_WHAT THE TASK REQUIRES_
From the data that follows, copy every line holding the string "equipo".

[Dataset excerpts]
---*---
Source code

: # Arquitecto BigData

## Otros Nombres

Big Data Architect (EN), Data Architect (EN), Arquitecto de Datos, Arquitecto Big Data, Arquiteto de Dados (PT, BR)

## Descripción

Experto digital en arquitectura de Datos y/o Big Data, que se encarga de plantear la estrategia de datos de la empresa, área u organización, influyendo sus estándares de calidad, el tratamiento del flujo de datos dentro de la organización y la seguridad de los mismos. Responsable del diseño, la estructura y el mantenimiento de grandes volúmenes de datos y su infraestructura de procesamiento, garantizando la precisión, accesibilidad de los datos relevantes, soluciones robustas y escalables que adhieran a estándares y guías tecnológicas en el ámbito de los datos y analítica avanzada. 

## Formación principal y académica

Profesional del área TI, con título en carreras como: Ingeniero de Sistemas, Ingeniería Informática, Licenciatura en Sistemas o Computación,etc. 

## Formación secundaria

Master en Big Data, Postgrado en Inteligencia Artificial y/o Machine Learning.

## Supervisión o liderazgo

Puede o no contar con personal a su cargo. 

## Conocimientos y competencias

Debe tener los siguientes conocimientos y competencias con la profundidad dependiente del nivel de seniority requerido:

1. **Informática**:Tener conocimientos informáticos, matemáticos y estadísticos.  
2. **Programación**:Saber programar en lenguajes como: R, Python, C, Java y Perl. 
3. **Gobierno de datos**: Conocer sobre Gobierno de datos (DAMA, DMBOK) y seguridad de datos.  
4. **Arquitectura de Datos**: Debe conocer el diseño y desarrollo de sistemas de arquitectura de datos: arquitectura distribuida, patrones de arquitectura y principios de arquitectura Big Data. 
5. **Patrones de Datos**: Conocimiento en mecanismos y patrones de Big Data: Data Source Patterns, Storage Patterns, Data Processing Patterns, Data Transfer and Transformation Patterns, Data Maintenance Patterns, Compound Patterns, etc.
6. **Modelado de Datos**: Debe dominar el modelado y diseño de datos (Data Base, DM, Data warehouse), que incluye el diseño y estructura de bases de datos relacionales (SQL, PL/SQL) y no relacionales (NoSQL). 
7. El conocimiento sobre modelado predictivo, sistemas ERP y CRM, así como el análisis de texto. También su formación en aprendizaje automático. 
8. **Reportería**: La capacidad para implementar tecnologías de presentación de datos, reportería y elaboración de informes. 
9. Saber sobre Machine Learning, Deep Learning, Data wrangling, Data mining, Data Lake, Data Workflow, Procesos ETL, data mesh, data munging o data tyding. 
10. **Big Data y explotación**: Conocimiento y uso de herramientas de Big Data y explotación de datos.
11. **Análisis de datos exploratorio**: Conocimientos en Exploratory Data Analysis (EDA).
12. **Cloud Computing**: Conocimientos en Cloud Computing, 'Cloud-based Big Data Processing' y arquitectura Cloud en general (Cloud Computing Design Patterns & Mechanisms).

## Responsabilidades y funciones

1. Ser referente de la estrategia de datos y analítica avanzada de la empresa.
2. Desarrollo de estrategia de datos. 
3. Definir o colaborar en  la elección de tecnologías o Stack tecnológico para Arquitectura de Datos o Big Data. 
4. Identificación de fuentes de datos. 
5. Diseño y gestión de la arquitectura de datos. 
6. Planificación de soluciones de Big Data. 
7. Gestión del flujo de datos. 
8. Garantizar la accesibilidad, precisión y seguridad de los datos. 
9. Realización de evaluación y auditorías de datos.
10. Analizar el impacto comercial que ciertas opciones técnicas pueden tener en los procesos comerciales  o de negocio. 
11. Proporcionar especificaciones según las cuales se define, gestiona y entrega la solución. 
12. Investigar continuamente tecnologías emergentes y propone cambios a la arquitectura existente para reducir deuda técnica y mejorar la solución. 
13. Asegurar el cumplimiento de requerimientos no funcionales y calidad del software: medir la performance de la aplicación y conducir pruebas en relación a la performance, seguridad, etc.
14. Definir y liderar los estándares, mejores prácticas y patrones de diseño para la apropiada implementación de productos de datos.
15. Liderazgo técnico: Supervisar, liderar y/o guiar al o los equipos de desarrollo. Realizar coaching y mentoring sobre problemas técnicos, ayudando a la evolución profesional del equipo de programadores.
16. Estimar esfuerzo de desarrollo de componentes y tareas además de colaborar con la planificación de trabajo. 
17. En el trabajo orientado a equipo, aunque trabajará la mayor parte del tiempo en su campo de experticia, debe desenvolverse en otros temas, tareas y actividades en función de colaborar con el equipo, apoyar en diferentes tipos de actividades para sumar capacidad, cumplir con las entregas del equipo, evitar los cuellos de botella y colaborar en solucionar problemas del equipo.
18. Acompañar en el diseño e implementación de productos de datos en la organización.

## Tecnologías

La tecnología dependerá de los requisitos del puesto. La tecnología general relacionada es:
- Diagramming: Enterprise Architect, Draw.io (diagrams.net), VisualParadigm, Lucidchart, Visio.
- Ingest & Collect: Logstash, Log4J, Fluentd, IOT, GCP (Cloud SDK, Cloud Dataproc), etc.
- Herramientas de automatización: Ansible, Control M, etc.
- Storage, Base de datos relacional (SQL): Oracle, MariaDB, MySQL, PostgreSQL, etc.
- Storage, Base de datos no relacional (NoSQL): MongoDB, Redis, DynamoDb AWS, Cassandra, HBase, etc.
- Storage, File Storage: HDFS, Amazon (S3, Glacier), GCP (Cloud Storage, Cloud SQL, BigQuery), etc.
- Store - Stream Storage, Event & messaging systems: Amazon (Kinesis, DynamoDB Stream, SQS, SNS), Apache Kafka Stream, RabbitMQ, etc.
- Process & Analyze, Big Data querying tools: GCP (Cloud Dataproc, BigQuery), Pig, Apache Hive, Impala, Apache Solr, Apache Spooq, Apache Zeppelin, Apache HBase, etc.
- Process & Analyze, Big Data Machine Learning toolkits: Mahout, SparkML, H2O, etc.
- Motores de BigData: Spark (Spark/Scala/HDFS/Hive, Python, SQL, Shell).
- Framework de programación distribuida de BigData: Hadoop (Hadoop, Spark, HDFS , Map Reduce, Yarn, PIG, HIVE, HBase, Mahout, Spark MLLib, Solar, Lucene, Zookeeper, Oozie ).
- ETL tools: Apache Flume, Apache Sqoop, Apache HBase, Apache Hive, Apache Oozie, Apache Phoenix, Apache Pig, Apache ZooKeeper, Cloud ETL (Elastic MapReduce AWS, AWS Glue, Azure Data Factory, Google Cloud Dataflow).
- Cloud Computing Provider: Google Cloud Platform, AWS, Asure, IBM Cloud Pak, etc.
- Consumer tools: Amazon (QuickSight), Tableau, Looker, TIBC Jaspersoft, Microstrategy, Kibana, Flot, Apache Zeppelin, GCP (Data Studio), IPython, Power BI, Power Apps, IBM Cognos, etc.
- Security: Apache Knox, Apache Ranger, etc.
---*---
_SOLUTION_
15. Liderazgo técnico: Supervisar, liderar y/o guiar al o los equipos de desarrollo. Realizar coaching y mentoring sobre problemas técnicos, ayudando a la evolución profesional del equipo de programadores.
17. En el trabajo orientado a equipo, aunque trabajará la mayor parte del tiempo en su campo de experticia, debe desenvolverse en otros temas, tareas y actividades en función de colaborar con el equipo, apoyar en diferentes tipos de actividades para sumar capacidad, cumplir con las entregas del equipo, evitar los cuellos de botella y colaborar en solucionar problemas del equipo.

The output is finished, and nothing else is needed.